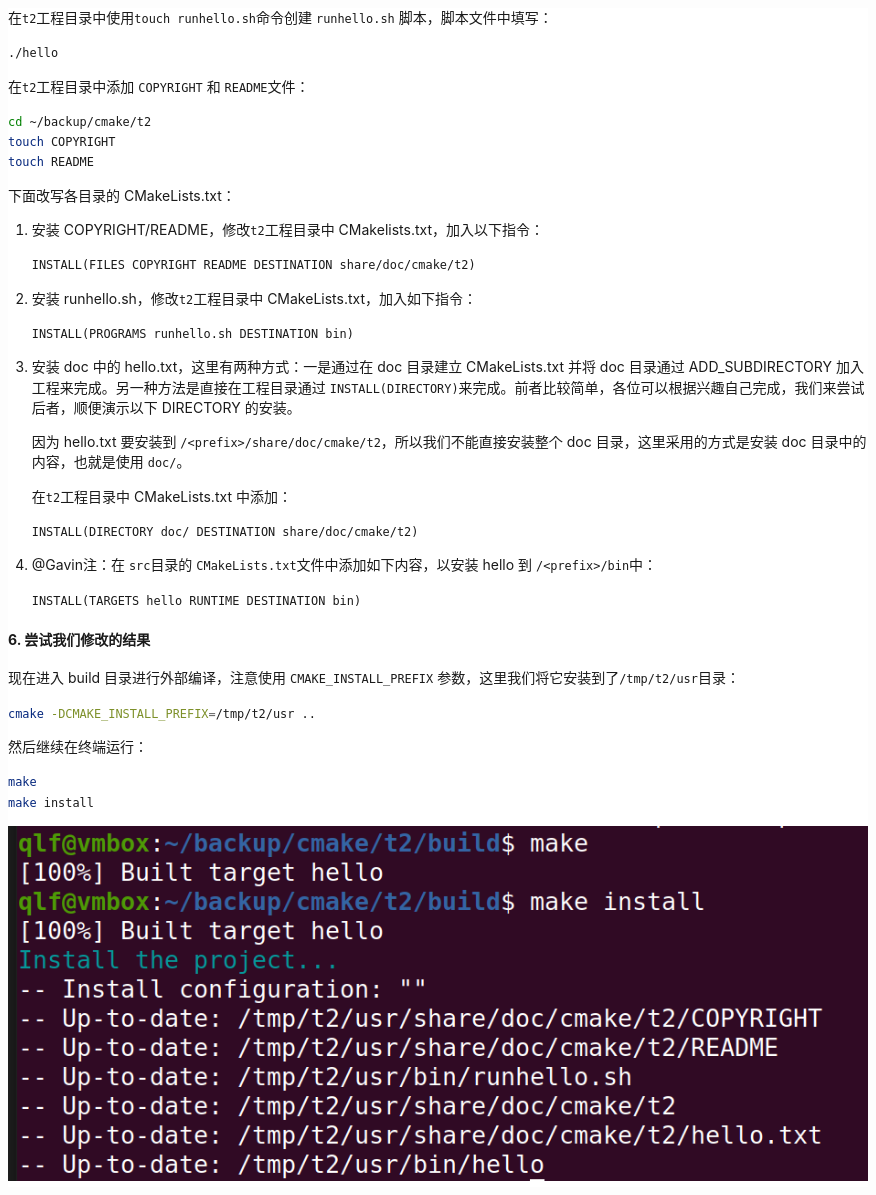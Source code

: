 在`t2`工程目录中使用`touch runhello.sh`命令创建 `runhello.sh` 脚本，脚本文件中填写：

```bash
./hello
```

在`t2`工程目录中添加 `COPYRIGHT` 和 `README`文件：

```bash
cd ~/backup/cmake/t2
touch COPYRIGHT
touch README
```

下面改写各目录的 CMakeLists.txt：

1. 安装 COPYRIGHT/README，修改`t2`工程目录中 CMakelists.txt，加入以下指令：

   `INSTALL(FILES COPYRIGHT README DESTINATION share/doc/cmake/t2)`

2. 安装 runhello.sh，修改`t2`工程目录中 CMakeLists.txt，加入如下指令：

   `INSTALL(PROGRAMS runhello.sh DESTINATION bin)`

3. 安装 doc 中的 hello.txt，这里有两种方式：一是通过在 doc 目录建立 CMakeLists.txt 并将 doc 目录通过 ADD_SUBDIRECTORY 加入工程来完成。另一种方法是直接在工程目录通过 `INSTALL(DIRECTORY)`来完成。前者比较简单，各位可以根据兴趣自己完成，我们来尝试后者，顺便演示以下 DIRECTORY 的安装。

   因为 hello.txt 要安装到 `/<prefix>/share/doc/cmake/t2`，所以我们不能直接安装整个 doc 目录，这里采用的方式是安装 doc 目录中的内容，也就是使用 `doc/`。

   在`t2`工程目录中 CMakeLists.txt 中添加：

   `INSTALL(DIRECTORY doc/ DESTINATION share/doc/cmake/t2)`

4. @Gavin注：在 `src`目录的 `CMakeLists.txt`文件中添加如下内容，以安装 hello 到 `/<prefix>/bin`中：

   `INSTALL(TARGETS hello RUNTIME DESTINATION bin)`

#### 6. 尝试我们修改的结果

现在进入 build 目录进行外部编译，注意使用 `CMAKE_INSTALL_PREFIX` 参数，这里我们将它安装到了`/tmp/t2/usr`目录：

   ```bash
   cmake -DCMAKE_INSTALL_PREFIX=/tmp/t2/usr ..
   ```

   然后继续在终端运行：

   ```bash
   make
   make install
   ```
![安装结果](images/chapter2-1/1.7.png "安装结果")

+===+

**Action item**:
Set down the material above as is, without any pictures.

**Result for this task**:
Source code

: 在`t2`工程目录中使用`touch runhello.sh`命令创建 `runhello.sh` 脚本，脚本文件中填写：

```bash
./hello
```

在`t2`工程目录中添加 `COPYRIGHT` 和 `README`文件：

```bash
cd ~/backup/cmake/t2
touch COPYRIGHT
touch README
```

下面改写各目录的 CMakeLists.txt：

1. 安装 COPYRIGHT/README，修改`t2`工程目录中 CMakelists.txt，加入以下指令：

   `INSTALL(FILES COPYRIGHT README DESTINATION share/doc/cmake/t2)`

2. 安装 runhello.sh，修改`t2`工程目录中 CMakeLists.txt，加入如下指令：

   `INSTALL(PROGRAMS runhello.sh DESTINATION bin)`

3. 安装 doc 中的 hello.txt，这里有两种方式：一是通过在 doc 目录建立 CMakeLists.txt 并将 doc 目录通过 ADD_SUBDIRECTORY 加入工程来完成。另一种方法是直接在工程目录通过 `INSTALL(DIRECTORY)`来完成。前者比较简单，各位可以根据兴趣自己完成，我们来尝试后者，顺便演示以下 DIRECTORY 的安装。

   因为 hello.txt 要安装到 `/<prefix>/share/doc/cmake/t2`，所以我们不能直接安装整个 doc 目录，这里采用的方式是安装 doc 目录中的内容，也就是使用 `doc/`。

   在`t2`工程目录中 CMakeLists.txt 中添加：

   `INSTALL(DIRECTORY doc/ DESTINATION share/doc/cmake/t2)`

4. @Gavin注：在 `src`目录的 `CMakeLists.txt`文件中添加如下内容，以安装 hello 到 `/<prefix>/bin`中：

   `INSTALL(TARGETS hello RUNTIME DESTINATION bin)`

#### 6. 尝试我们修改的结果

现在进入 build 目录进行外部编译，注意使用 `CMAKE_INSTALL_PREFIX` 参数，这里我们将它安装到了`/tmp/t2/usr`目录：

   ```bash
   cmake -DCMAKE_INSTALL_PREFIX=/tmp/t2/usr ..
   ```

   然后继续在终端运行：

   ```bash
   make
   make install
   ```
![安装结果](images/chapter2-1/1.7.png "安装结果")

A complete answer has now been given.